New treatment launched for migraines in U.S.

A neurology-focused specialty pharmaceutical company has launched diclofenac potassium for oral solution (Cambia, Nautilus Neurosciences Inc.) for the acute treatment of migraine with or without aura in the United States. FDA approved the prescription medication in June 2009.

A neurology-focused specialty pharmaceutical company has launched diclofenac potassium for oral solution (Cambia, Nautilus Neurosciences Inc.) for the acute treatment of migraine with or without aura in the United States. FDA approved the prescription medication in June 2009.

The solution is the only migraine medication available in the United States that comes in a powder for oral solution, James Fares, chairman and CEO of Bridgewater, N.J.-based Nautilus Neurosciences, told Formulary.

More than 36 million Americans suffer from migraines -75% of whom are women. According to a survey published in the Journal of the American Board of Family Medicine, many migraine sufferers still hope to find a better treatment for their migraines, with more than one-quarter dissatisfied with their treatment, and fewer than one-fifth describe themselves as “very satisfied” with their treatment.

A water-soluble, buffered diclofenac potassium powder enters the bloodstream quickly and readily achieves peak plasma concentrations, providing rapid onset of pain relief via oral therapy without increasing the patient’s total exposure to diclofenac.

“Cambia offers unparalleled speed of onset for the tens of millions of migraine sufferers in the United States,” Fares said.

FDA approved the drug based on 2 phase 3 placebo-controlled trials showing that it was superior to placebo in all 4 FDA-mandated, co-primary end points for migraine - pain, nausea, photophobia, and phonophobia. Both studies also showed that reduction in pain intensity was significantly greater in the diclofenac group than in the placebo group as early as 15 minutes following treatment, and headache response rates were superior to placebo for up to 24 hours.

With the combined results of the 2 clinical trials, the safety of a single dose of diclofenac was evaluated in 634 migraineurs treated with the medication for a single migraine attack. No subjects withdrew because of adverse events, and the overall incidence of adverse events was comparable to placebo. There were no serious adverse events or deaths.

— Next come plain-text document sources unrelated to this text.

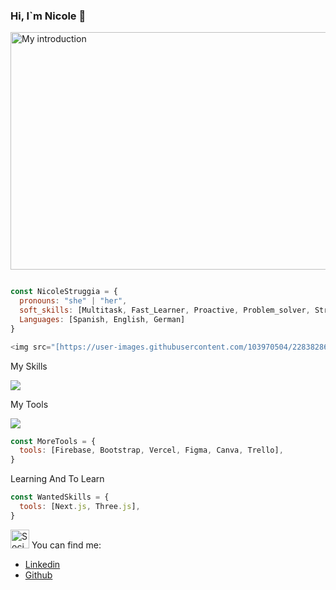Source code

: ### Hi, I`m Nicole 👋
 <img src="https://user-images.githubusercontent.com/103970504/228382869-9c0284e1-1d8e-4131-881f-b46e2a4bc9f6.jpg" alt="My introduction" width=700px height=380px />

```js

const NicoleStruggia = {
  pronouns: "she" | "her",
  soft_skills: [Multitask, Fast_Learner, Proactive, Problem_solver, Stress_management, Communicative, Leader],
  Languages: [Spanish, English, German]
}

<img src="[https://user-images.githubusercontent.com/103970504/228382869-9c0284e1-1d8e-4131-881f-b46e2a4bc9f6.jpg](https://img.freepik.com/vector-gratis/ilustracion-concepto-codificar_114360-939.jpg?w=740&t=st=1697194720~exp=1697195320~hmac=c3ccf0c7341778b8e2b4d5f442ccfe0aba2053a9b15b4a5d8e924412939403f5)" alt="My introduction" width=700px height=380px />

```
<p>My Skills</p>
<p align="start">
  <a href="https://skillicons.dev">
    <img src="https://skillicons.dev/icons?i=html,css,js,react,python,flask,mysql" />
  </a>
</p>

<p>My Tools</p>
<p align="start">
  <a href="https://skillicons.dev">
    <img src="https://skillicons.dev/icons?i=redux,vscode,postman,nodejs,netlify, jest" />
  </a>
</p>

```js
const MoreTools = {
  tools: [Firebase, Bootstrap, Vercel, Figma, Canva, Trello],
}
```

<p>Learning And To Learn</p>

```js
const WantedSkills = {
  tools: [Next.js, Three.js],
}
```


<img src="https://user-images.githubusercontent.com/103970504/228384632-f3cd9f51-1a59-4762-8412-c3f407714c74.png" alt="Social media" width=30px/>  You can find me:
- [Linkedin](https://www.linkedin.com/in/nicole-struggia/)
- [Github](https://github.com/Nicolettastr)

<!--
**Nicolettastr/Nicolettastr** is a ✨ _special_ ✨ repository because its `README.md` (this file) appears on your GitHub profile.

Here are some ideas to get you started:

- I’m currently working on my portfolio and some projects.
- I’m currently learning next.js and redux.
- I’m looking for every piece of knoledge you can share.
- Ask me about anything, I'm happy to help.
- Fun fact: I'm a pug and gaming lover
-->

The most common adverse events reported following treatment with diclofenac (>1% incidence) were gastrointestinal disorders (12%), general disorders and administration site conditions (1.5%), nervous system disorders (4.1%), and psychiatric disorders (2.6%).

The technology behind the medication (Dynamic Buffering Technology) is exclusive to this drug and patent protected into the next decade, Fares said. Diclofenac is also the only prescription nonsteroidal anti-inflammatory drug to receive FDA approval for the acute treatment of migraine in adults.